The Hall-Carpenter Archives had their roots in the Gay Monitoring and Archive Project established by the Campaign for Homosexual Equality (CHE) in 1980 with the purpose of scrutinising the media for evidence of discrimination and caring for material deposited with CHE by earlier gay rights organisations. The Gay Monitoring and Archive Project later became separate from CHE, and spent some time in the care of one of its founders, Julian Meldrum, who was employed on a part-time basis by a Manpower Services Commission grant. It was incorporated in 1982 as a limited company under the name of the Hall-Carpenter Memorial Archive Ltd, with a remit of recording and documenting the history of gays and lesbians in Britain. The first Directors were either librarians and information scientists, journalists working for gay publications, or gay rights campaigners interested in maintaining a historical resource.

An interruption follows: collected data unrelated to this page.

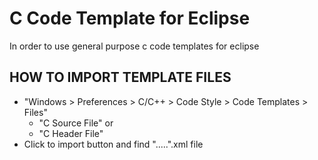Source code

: # C Code Template for Eclipse 
In order to use general purpose c code templates for eclipse

## HOW TO IMPORT TEMPLATE FILES

 * "Windows > Preferences > C/C++ > Code Style > Code Templates > Files"
    * "C Source File" or 
    * "C Header File"
 * Click to import button and find ".....".xml file
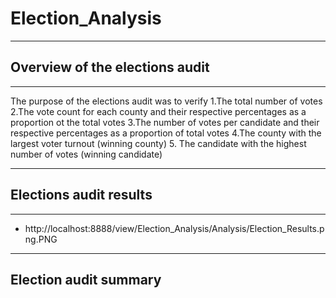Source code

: # Election_Analysis
---
## Overview of the elections audit
---

The purpose of the elections audit was to verify
  1.The total number of votes
  2.The vote count for each county and their respective percentages as a proportion ot the total votes
  3.The number of votes per candidate and their respective percentages as a proportion of total votes 
  4.The county with the largest voter turnout (winning county)
  5. The candidate with the highest number of votes (winning candidate)

---
## Elections audit results
---

  - http://localhost:8888/view/Election_Analysis/Analysis/Election_Results.png.PNG



---
## Election audit summary



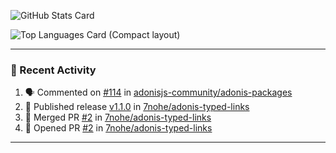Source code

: ![GitHub Stats Card](https://github-readme-stats.vercel.app/api?username=7nohe&count_private=true&theme=react)

![Top Languages Card (Compact layout)](https://github-readme-stats.vercel.app/api/top-langs/?username=7nohe&layout=compact&theme=react)

---

### :koala: Recent Activity

<!--START_SECTION:activity-->
1. 🗣 Commented on [#114](https://github.com/adonisjs-community/adonis-packages/pull/114#issuecomment-2656743510) in [adonisjs-community/adonis-packages](https://github.com/adonisjs-community/adonis-packages)
2. 🚀 Published release [v1.1.0](https://github.com/7nohe/adonis-typed-links/releases/tag/v1.1.0) in [7nohe/adonis-typed-links](https://github.com/7nohe/adonis-typed-links)
3. 🎉 Merged PR [#2](https://github.com/7nohe/adonis-typed-links/pull/2) in [7nohe/adonis-typed-links](https://github.com/7nohe/adonis-typed-links)
4. 💪 Opened PR [#2](https://github.com/7nohe/adonis-typed-links/pull/2) in [7nohe/adonis-typed-links](https://github.com/7nohe/adonis-typed-links)
<!--END_SECTION:activity-->

---
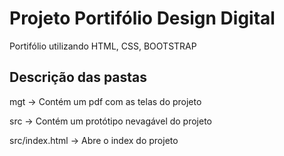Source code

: # Projeto Portifólio Design Digital
 Portifólio utilizando HTML, CSS, BOOTSTRAP
 
## Descrição das pastas
<p>mgt -> Contém um pdf com as telas do projeto</p>
<p>src -> Contém um protótipo nevagável do projeto</p>
<p>src/index.html -> Abre o index do projeto</p>
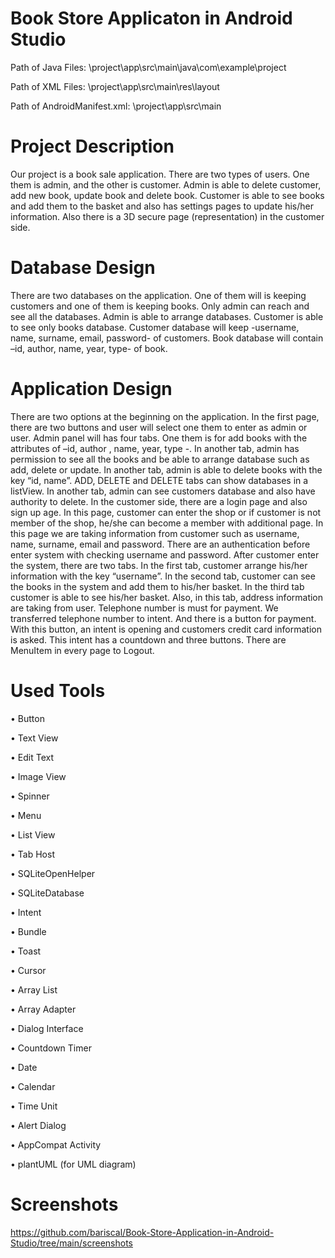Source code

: # Book Store Applicaton in Android Studio
 
Path of Java Files: \project\app\src\main\java\com\example\project

Path of XML Files: \project\app\src\main\res\layout

Path of AndroidManifest.xml: \project\app\src\main

# Project Description 
Our project is a book sale application. There are two types of users. One them is admin, and the other is customer. Admin is able to delete customer, add new book, update book and delete book. Customer is able to see books and add them to the basket and also has settings pages to update his/her information. Also there is a 3D secure page (representation) in the customer side. 

# Database Design
There are two databases on the application. One of them will is keeping customers and one of them is keeping books. Only admin can reach and see all the databases. Admin is able to arrange databases. Customer is able to see only books database. Customer database will keep -username, name, surname, email, password- of customers. Book database will contain –id, author, name, year, type- of book.

# Application Design
There are two options at the beginning on the application. In the first page, there are two buttons and user will select one them to enter as admin or user. Admin panel will has four tabs. One them is for add books with the attributes of –id, author , name, year, type -. In another tab, admin has permission to see all the books and be able to arrange database such as add, delete or update. In another tab, admin is able to delete books with the key “id, name”. ADD, DELETE and DELETE tabs can show databases in a listView. In another tab, admin can see customers database and also have authority to delete. 
In the customer side, there are a login page and also sign up age. In this page, customer can enter the shop or if customer is not member of the shop, he/she can become a member with additional page. In this page we are taking information from customer such as username, name, surname, email and password. There are an authentication before enter system with checking username and password. After customer enter the system, there are two tabs. In the first tab, customer arrange his/her information with the key “username”. In the second tab, customer can see the books in the system and add them to his/her basket. In the third tab customer is able to see his/her basket. Also, in this tab, address information are taking from user. Telephone number is must for payment. We transferred telephone number to intent. And there is a button for payment. With this button, an intent is opening and customers credit card information is asked. This intent has a countdown and three buttons.
There are MenuItem in every page to Logout.

# Used Tools
•	Button

•	Text View

•	Edit Text

•	Image View

•	Spinner

•	Menu

•	List View

•	Tab Host

•	SQLiteOpenHelper

•	SQLiteDatabase

•	Intent

•	Bundle

•	Toast

•	Cursor

•	Array List

•	Array Adapter

•	Dialog Interface

•	Countdown Timer

•	Date

•	Calendar

•	Time Unit

•	Alert Dialog

•	AppCompat Activity

•	plantUML (for UML diagram)

# Screenshots
https://github.com/bariscal/Book-Store-Application-in-Android-Studio/tree/main/screenshots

Charitable status was granted in 1983. During this period the Archives were given office space at the National Council for Civil Liberties. From 1984 to 1989, the Hall-Carpenter Archives were housed in the London Lesbian and Gay Centre, and were staffed mainly by volunteers, who collected archives, journals and ephemera, indexed and sorted press cuttings, wrote publications and ran archival projects. Funding was provided by various grants, most notably from the Greater London Council. GLC funding was withdrawn in 1986, and despite approaches, no replacement funding was available, forcing the Archives to leave the LLGC. They were split into several parts, with the organisational archives, the journals and the ephemera being deposited in the Library of the London School of Economics and Political Science in 1988. The Hall-Carpenter Archives have continued to grow whilst at LSE Library, with new accessions every year, and remain a vital source for the history of lesbian and gay activism. For more information visit: The Hall-Carpenter Archives
Antony Grey, 6 October 1927 – 30 April 2010
Antony was born Anthony Edgar Gartside Wright in 1927. After graduating with a degree in history from Cambridge University in 1948, he worked briefly as a journalist on The Yorkshire Post before moving to London in 1949 to work first for the British Iron and Steel Federation and later (from 1961) for the London Press Exchange.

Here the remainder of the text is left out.